# COMP47670 Assignment 1 - Task 1

Student ID: 24292215

Student Name: Lucas Sipos George

---

## Summary Assignment 1
The objective of this assignment is to collect a dataset from [**API Sports**](https://api-sports.io) about the players from different teams (Real Madrid, Manchester City, Paris Saint Germain, Bayern München) that play in UEFA Champions League and then use Python to prepare, analyse, and derive insights from the collected data individually and all together.

---

### Task 1
This notebook covers **Task 1 - Data Collection**. Since the API provides every statistics of an every player in a team which played in a league in a specific season, the only thing left to do is to find the _id_ of the teams (Real Madrid, Manchester City, Paris Saint Germain, Bayern München) and the _id_ of the league (UEFA Champions League) in season _2022_

In [1]:
import requests, json
from pathlib import Path
from pprint import pprint

Create a file in the same directory as the script named _**api_key.txt**_ and insert your **API key**:

In [57]:
with open("api_key.txt") as file:
    API_KEY = file.read().strip()

In [103]:
# prefix for API urls
API_URL_PREFIX = "https://v3.football.api-sports.io"
# headers needed for fetching data
HEADERS = {
    'x-rapidapi-key': API_KEY,
    'x-rapidapi-host': 'v3.football.api-sports.io'
}

In [72]:
# the teams we want information on
FOOTBALL_TEAMS = ["Real Madrid", "Manchester City", "Paris Saint Germain", "Bayern München"]
# the league they played in
FOOTBALL_LEAGUE = "UEFA Champions League"
# the season we want information on
SEASON = 2022
# dictionary with key -> football team and value -> football team id
FOOTBALL_TEAMS_ID = dict(zip(FOOTBALL_TEAMS, [0] * len(FOOTBALL_TEAMS)))
# dictionary with key -> league and value league id
FOOTBALL_LEAGUE_ID = {FOOTBALL_LEAGUE: 0}

Create directory for raw data storage, if it does not already exist:

In [86]:
raw_data_directory = Path("raw")
raw_data_directory.mkdir(parents=True, exist_ok=True)

### Data Collection

We will define a function to fetch a team's id from API Sports...

In [66]:
# find the teams id
def fetch_team_id(team_name: str) -> int:
    print(f"Fetching team id for {team_name}")
    # construct url
    request_url = f"{API_URL_PREFIX}/teams"
    # data needed to be sent
    payload = {"name": team_name}
    # fetch the information
    response = requests.request("GET", request_url, headers=HEADERS, params=payload)
    # returning only the id as an int
    return response.json()["response"][0]["team"]["id"]

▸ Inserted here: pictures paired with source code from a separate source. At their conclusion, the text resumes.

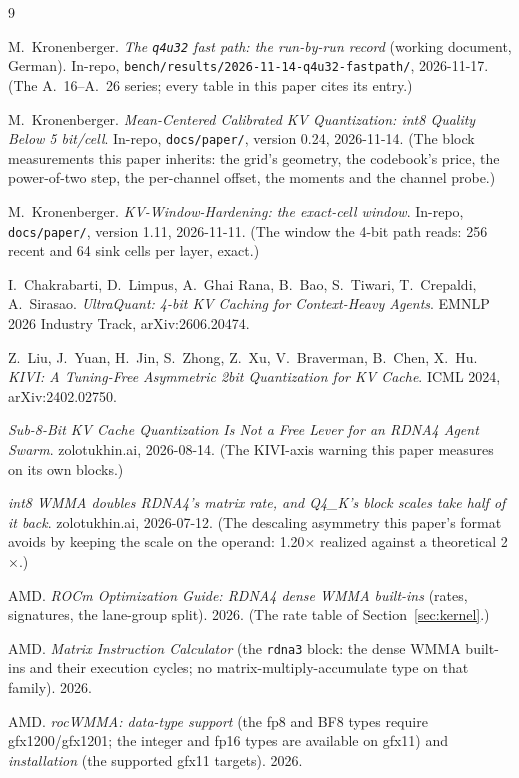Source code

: \documentclass[10pt,twocolumn]{article}
\begin{document}
\begin{thebibliography}{9}

M.~Kronenberger.
\emph{The \texttt{q4u32} fast path: the run-by-run record} (working document, German).
In-repo, \texttt{bench/results/2026-11-14-q4u32-fastpath/}, 2026-11-17.
(The A.~16--A.~26 series; every table in this paper cites its entry.)

M.~Kronenberger.
\emph{Mean-Centered Calibrated KV Quantization: int8 Quality Below 5 bit/cell}.
In-repo, \texttt{docs/paper/}, version 0.24, 2026-11-14.
(The block measurements this paper inherits: the grid's geometry, the codebook's price, the
power-of-two step, the per-channel offset, the moments and the channel probe.)

M.~Kronenberger.
\emph{KV-Window-Hardening: the exact-cell window}.
In-repo, \texttt{docs/paper/}, version 1.11, 2026-11-11.
(The window the 4-bit path reads: 256 recent and 64 sink cells per layer, exact.)

I.~Chakrabarti, D.~Limpus, A.~Ghai Rana, B.~Bao, S.~Tiwari, T.~Crepaldi, A.~Sirasao.
\emph{UltraQuant: 4-bit KV Caching for Context-Heavy Agents}.
EMNLP 2026 Industry Track, arXiv:2606.20474.

Z.~Liu, J.~Yuan, H.~Jin, S.~Zhong, Z.~Xu, V.~Braverman, B.~Chen, X.~Hu.
\emph{KIVI: A Tuning-Free Asymmetric 2bit Quantization for KV Cache}.
ICML 2024, arXiv:2402.02750.

\emph{Sub-8-Bit KV Cache Quantization Is Not a Free Lever for an RDNA4 Agent Swarm}.
zolotukhin.ai, 2026-08-14. (The KIVI-axis warning this paper measures on its own blocks.)

\emph{int8 WMMA doubles RDNA4's matrix rate, and Q4\_K's block scales take half of it back}.
zolotukhin.ai, 2026-07-12. (The descaling asymmetry this paper's format avoids by keeping the scale on
the operand: 1.20$\times$ realized against a theoretical 2$\times$.)

AMD.
\emph{ROCm Optimization Guide: RDNA4 dense WMMA built-ins} (rates, signatures, the lane-group split).
2026. (The rate table of Section~\ref{sec:kernel}.)

AMD.
\emph{Matrix Instruction Calculator} (the \texttt{rdna3} block: the dense WMMA built-ins and their
execution cycles; no matrix-multiply-accumulate type on that family). 2026.

AMD.
\emph{rocWMMA: data-type support} (the fp8 and BF8 types require gfx1200/gfx1201; the integer and fp16
types are available on gfx11) and \emph{installation} (the supported gfx11 targets). 2026.


\end{thebibliography}
\end{document}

...and one for fetching a league's id:

In [79]:
def fetch_league_id(league: str) -> int:
    print(f"Fetching league id for {league}")
    # construct url
    request_url = f"{API_URL_PREFIX}/leagues"
    # data needed to be sent
    payload = {
        "name": league,
        "season": SEASON,
    }
    # fetch the information
    response = requests.request("GET", request_url, headers=HEADERS, params=payload)
    # returning only the id as an int
    return response.json()["response"][0]["league"]["id"]

Loop through football teams and store every team's _id_ in a dictionary and also store the league's _id_

In [82]:
for team in FOOTBALL_TEAMS:
    FOOTBALL_TEAMS_ID[team] = fetch_team_id(team)
FOOTBALL_LEAGUE_ID[FOOTBALL_LEAGUE] = fetch_league_id(FOOTBALL_LEAGUE)

Fetching team id for Real Madrid
Fetching team id for Manchester City
Fetching team id for Paris Saint Germain
Fetching team id for Bayern München
Fetching league id for UEFA Champions League


This is just for reference to verify if every team's has been found and was given an _id_, as well as the league's _id_

In [83]:
pprint(FOOTBALL_TEAMS_ID)
pprint(FOOTBALL_LEAGUE_ID)

{'Bayern München': 157,
 'Manchester City': 50,
 'Paris Saint Germain': 85,
 'Real Madrid': 541}
{'UEFA Champions League': 2}


We will define a function that will store all the statistics on every **player** from a team which played in **UEFA Champions League** in season **2022**

In [100]:
def fetch_team_players_statistics(team_name: str, team_id: int) -> None:
    print(f"Fetching team players statistics for {team_name} – {team_id}")
    # construct url
    request_url = f"{API_URL_PREFIX}/players"
    # data needed to be sent
    payload = {
        "team": team_id,
        "league": FOOTBALL_LEAGUE_ID[FOOTBALL_LEAGUE],
        "season": SEASON,
    }
    # fetch the information
    response = requests.request("GET", request_url, headers=HEADERS, params=payload)
    # construct file name
    file_name = f"{team_name}_{team_id}_{FOOTBALL_LEAGUE}_{FOOTBALL_LEAGUE_ID[FOOTBALL_LEAGUE]}.json"
    # construct file output 
    output_path = raw_data_directory / file_name
    print(f"Writing to {output_path}")
    with open(output_path, "w") as o_file:
        # printing the whole response raw
        json.dump(response.json()["response"], o_file, indent=4, sort_keys=True)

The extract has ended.